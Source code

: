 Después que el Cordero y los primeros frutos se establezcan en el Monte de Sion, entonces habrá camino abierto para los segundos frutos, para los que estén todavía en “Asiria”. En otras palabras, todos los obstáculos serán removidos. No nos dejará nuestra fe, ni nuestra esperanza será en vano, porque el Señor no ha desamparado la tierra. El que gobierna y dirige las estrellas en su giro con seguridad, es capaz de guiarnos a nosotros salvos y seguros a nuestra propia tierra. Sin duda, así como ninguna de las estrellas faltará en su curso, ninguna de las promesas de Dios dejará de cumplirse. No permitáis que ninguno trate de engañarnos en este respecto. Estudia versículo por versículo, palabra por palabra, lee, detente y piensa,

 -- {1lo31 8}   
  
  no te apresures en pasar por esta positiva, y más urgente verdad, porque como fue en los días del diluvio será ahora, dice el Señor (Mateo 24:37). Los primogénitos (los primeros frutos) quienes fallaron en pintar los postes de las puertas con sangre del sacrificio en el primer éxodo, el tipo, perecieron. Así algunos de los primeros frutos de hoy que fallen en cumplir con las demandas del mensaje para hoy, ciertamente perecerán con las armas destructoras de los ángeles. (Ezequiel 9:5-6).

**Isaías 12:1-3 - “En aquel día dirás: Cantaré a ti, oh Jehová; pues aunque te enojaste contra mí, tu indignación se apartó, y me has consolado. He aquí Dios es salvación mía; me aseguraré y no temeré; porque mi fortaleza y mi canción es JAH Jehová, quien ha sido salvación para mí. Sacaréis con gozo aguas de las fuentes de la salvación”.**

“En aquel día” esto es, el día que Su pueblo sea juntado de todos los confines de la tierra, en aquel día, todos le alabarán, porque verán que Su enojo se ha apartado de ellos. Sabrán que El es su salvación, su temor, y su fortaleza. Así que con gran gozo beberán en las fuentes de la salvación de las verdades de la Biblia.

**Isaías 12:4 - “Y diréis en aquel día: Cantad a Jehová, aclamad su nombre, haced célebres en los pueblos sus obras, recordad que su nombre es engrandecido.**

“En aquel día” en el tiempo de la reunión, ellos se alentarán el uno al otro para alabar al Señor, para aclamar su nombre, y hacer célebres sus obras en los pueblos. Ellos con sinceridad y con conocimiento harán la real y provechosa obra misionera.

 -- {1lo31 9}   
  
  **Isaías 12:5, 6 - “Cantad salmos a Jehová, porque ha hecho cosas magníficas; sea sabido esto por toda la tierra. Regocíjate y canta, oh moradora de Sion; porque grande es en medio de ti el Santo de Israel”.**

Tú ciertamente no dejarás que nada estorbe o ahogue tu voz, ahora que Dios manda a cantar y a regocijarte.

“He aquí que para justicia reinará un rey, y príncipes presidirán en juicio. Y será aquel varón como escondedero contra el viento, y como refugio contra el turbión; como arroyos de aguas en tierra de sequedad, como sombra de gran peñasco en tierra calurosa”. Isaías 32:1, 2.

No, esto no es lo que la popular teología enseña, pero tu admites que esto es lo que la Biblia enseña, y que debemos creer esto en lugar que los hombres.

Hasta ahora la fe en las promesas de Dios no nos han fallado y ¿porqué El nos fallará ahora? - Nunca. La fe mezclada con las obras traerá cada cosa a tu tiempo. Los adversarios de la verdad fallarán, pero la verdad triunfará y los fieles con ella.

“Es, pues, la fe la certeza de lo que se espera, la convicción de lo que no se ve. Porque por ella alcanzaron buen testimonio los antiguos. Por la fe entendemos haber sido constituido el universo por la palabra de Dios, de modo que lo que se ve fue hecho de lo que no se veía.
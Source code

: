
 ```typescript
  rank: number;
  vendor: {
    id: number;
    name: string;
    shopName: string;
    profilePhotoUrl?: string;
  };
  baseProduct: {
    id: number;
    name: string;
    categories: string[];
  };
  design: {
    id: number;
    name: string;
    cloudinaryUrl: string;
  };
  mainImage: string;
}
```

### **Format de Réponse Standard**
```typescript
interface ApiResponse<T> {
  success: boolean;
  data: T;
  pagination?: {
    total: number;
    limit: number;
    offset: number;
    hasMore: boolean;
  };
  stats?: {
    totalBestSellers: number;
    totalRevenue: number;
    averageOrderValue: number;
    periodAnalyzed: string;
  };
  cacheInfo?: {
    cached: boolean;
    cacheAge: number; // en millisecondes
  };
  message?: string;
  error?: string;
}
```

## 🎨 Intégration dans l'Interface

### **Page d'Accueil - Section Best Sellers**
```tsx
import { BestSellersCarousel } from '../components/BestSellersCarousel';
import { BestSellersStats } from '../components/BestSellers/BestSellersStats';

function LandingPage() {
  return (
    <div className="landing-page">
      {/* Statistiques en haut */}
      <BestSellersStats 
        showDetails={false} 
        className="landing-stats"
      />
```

· · ·

> What you will do: Wherever the word "boolean" appears in the listing above, copy the whole line.

> Answer for this exercise:
  success: boolean;
    hasMore: boolean;
    cached: boolean;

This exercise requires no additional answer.